Segment Start: RECORDS FOR THIS EXERCISE
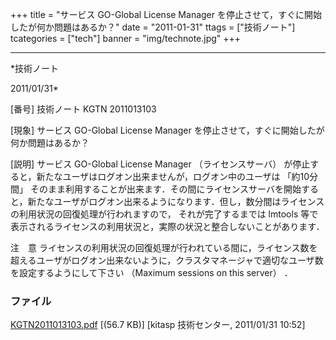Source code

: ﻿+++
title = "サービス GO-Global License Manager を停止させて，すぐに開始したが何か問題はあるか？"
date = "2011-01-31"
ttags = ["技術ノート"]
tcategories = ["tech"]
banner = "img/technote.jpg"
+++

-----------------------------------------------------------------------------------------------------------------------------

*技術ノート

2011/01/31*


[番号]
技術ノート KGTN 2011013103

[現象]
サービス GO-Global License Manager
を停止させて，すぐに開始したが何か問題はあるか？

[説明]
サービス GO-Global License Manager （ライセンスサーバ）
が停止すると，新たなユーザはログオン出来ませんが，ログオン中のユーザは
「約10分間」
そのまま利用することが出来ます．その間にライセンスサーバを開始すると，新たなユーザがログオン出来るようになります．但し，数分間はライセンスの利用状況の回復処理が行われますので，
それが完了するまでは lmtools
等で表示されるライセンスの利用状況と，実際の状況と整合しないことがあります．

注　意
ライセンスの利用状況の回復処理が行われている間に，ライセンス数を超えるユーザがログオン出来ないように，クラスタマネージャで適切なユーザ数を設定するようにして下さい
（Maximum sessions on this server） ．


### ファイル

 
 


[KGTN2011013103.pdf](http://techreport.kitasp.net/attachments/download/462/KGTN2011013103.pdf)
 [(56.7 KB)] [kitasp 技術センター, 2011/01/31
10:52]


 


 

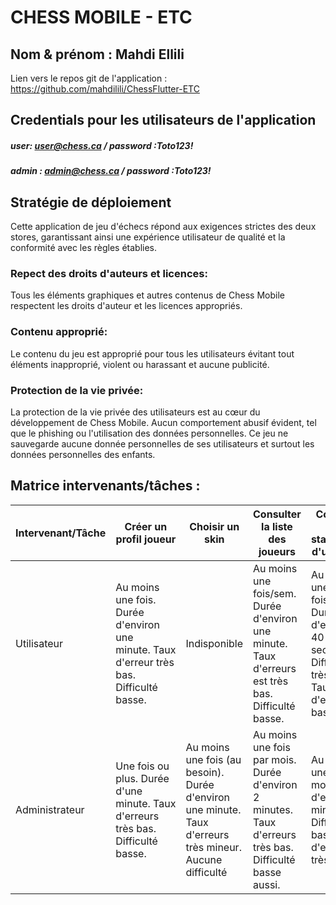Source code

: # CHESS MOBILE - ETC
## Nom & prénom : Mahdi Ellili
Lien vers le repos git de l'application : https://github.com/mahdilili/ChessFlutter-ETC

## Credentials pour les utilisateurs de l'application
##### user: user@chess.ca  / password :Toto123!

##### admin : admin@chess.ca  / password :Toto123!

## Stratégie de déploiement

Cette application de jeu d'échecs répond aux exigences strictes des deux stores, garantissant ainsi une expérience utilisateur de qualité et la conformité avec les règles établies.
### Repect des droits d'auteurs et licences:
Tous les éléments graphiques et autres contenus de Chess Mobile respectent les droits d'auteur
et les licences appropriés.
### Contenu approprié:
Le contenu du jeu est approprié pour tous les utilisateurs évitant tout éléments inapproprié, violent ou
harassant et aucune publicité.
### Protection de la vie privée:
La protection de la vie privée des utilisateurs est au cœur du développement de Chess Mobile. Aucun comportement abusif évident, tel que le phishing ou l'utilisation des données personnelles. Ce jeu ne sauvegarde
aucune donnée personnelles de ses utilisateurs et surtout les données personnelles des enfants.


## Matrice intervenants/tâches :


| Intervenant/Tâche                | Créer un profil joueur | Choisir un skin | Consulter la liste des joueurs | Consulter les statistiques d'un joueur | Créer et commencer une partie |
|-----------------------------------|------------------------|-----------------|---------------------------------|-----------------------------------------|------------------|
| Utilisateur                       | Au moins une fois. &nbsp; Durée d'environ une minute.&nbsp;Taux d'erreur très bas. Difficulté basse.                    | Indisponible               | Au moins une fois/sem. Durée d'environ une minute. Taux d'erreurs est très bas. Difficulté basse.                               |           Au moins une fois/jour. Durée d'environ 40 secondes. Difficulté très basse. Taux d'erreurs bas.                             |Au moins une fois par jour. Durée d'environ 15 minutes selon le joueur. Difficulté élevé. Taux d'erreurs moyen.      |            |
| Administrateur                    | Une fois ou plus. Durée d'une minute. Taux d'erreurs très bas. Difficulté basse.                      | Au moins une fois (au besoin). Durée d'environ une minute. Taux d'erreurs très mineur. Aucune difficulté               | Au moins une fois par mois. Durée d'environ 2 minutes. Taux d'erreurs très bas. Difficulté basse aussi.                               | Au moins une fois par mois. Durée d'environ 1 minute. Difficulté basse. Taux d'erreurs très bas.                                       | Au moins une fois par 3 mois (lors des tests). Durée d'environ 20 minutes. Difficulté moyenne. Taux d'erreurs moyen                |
Segment End: RECORDS FOR THIS EXERCISE
Segment Start: RECORDS FOR THIS EXERCISE
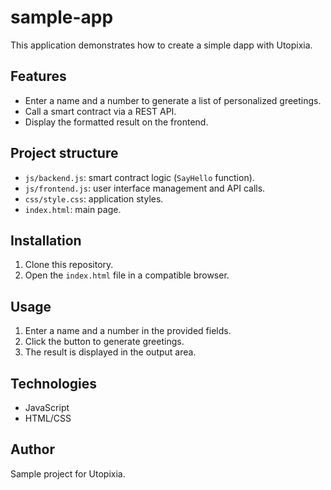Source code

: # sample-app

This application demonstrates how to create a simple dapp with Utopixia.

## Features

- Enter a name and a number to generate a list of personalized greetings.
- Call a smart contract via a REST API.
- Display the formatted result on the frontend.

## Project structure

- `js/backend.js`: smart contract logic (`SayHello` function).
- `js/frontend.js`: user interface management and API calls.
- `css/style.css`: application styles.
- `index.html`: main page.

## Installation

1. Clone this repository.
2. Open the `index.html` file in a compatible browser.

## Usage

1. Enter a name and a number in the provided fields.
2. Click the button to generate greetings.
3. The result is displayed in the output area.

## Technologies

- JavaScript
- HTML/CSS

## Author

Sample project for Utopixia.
Segment End: RECORDS FOR THIS EXERCISE
**HOW TO COMPLETE THIS TASK:** Here the job is to set down exactly the lines of the material above that fall between the one with "##### admin : admin@chess.ca" and the one with "### Protection de", inclusive, and nothing beyond them.

**OUTPUT OF THE TASK:**
##### admin : admin@chess.ca  / password :Toto123!

## Stratégie de déploiement

Cette application de jeu d'échecs répond aux exigences strictes des deux stores, garantissant ainsi une expérience utilisateur de qualité et la conformité avec les règles établies.
### Repect des droits d'auteurs et licences:
Tous les éléments graphiques et autres contenus de Chess Mobile respectent les droits d'auteur
et les licences appropriés.
### Contenu approprié:
Le contenu du jeu est approprié pour tous les utilisateurs évitant tout éléments inapproprié, violent ou
harassant et aucune publicité.
### Protection de la vie privée:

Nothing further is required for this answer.